2 tablespoons olive oil plus a pat of butter
1 onion, finely chopped
3 fresh rosemary sprigs, I finely chopped, the other 2 cut in half
1 & inch piece of fresh ginger, peeled and finely chopped
2 fresh red chiles, seeded and finely chopped
1-2 cinnamon sticks
8 chicken thighs
6 ounces ready to eat dried apricots
2 tablespoons clear, runny honey
14 ounce can of plum tomatoes with juice
Sea salt and freshly ground pepper
Leaves from a small bunch of fresh green or purple basil

Heat the oil and butter in a tagine or heavy-based casserole dish. Add the onions, chopped rosemary, ginger, and chilies and saute until the onion begins to soften.
Stir in the halved rosemary sprigs and the cinnamon stick. Add the chicken thighs and brown them on both sides. Toss in the apricots with the honey, then stir in the plum tomatoes with the juice.
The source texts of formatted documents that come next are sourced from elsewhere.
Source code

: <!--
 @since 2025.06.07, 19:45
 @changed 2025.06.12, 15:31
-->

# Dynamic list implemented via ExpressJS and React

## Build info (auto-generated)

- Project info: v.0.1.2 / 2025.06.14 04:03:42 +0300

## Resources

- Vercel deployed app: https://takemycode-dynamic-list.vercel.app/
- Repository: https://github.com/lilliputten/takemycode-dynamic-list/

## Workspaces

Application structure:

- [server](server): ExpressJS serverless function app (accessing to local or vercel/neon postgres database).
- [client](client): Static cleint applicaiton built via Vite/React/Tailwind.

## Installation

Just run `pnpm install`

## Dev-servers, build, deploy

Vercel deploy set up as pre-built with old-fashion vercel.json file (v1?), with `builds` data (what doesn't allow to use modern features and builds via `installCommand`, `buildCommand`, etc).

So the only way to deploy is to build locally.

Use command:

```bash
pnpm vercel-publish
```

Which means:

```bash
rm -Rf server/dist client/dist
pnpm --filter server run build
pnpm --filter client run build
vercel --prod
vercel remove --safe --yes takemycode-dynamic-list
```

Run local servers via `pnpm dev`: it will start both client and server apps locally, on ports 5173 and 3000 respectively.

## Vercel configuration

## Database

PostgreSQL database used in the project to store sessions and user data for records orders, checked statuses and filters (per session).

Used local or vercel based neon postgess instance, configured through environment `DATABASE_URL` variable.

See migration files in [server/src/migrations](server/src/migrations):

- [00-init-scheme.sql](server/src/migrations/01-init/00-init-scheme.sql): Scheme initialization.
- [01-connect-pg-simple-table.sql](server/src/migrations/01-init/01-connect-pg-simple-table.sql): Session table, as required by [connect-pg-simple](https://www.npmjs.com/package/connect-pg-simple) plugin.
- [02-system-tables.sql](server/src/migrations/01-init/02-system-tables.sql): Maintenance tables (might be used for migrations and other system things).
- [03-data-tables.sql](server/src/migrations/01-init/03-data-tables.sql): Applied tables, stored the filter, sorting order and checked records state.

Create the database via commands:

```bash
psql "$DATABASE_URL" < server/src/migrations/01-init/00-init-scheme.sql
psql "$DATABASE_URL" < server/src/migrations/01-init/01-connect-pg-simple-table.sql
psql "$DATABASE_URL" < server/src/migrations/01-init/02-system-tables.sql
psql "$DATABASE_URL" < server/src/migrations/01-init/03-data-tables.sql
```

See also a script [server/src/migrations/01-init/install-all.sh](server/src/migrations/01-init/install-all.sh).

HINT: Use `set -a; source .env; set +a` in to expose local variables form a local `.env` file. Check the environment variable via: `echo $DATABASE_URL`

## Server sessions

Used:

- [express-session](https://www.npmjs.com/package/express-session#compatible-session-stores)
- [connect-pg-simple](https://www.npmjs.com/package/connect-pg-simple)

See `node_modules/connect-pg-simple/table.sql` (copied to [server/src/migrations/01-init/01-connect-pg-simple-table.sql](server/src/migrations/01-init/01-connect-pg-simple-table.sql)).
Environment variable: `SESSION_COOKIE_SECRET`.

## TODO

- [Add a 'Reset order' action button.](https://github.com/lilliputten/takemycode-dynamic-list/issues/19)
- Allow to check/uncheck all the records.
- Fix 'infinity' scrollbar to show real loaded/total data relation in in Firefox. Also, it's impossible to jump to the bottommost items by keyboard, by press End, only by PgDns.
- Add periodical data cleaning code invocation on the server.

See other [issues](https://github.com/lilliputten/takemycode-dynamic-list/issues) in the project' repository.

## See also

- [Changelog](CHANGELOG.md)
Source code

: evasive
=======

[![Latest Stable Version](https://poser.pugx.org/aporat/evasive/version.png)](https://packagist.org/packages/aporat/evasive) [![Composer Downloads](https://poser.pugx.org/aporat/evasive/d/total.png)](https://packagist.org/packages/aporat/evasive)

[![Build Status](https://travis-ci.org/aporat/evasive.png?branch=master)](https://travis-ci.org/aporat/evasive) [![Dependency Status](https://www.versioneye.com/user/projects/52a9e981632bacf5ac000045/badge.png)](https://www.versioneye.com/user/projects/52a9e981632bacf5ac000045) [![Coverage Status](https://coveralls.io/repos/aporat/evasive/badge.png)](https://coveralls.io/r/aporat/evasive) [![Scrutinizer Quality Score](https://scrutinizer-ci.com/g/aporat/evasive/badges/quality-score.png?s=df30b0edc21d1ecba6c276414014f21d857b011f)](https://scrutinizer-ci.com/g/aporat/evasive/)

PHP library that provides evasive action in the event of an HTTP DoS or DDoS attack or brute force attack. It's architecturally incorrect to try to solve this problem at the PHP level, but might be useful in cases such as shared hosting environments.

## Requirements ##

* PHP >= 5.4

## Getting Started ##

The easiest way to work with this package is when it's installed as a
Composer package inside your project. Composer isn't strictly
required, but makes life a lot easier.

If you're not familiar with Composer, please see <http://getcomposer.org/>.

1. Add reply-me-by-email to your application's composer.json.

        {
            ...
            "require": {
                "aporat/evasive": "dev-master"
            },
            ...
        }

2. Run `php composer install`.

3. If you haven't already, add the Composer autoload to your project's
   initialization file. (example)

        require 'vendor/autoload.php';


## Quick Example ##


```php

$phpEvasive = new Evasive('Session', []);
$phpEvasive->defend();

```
Add a little water if necessary, to ensure there is enough liquid to cover the base of the tagine and submerge the apricots. Bring the liquid to a boil, then reduce the heat. Cover and simmer gently for 35-40 minutes, until the chicken is cooked through.
Season with salt and pepper. Shred the larger basil leaves and leave the small ones intact. Sprinkle them over the chicken. Can be served with plain couscous and a leafy green salad if you like.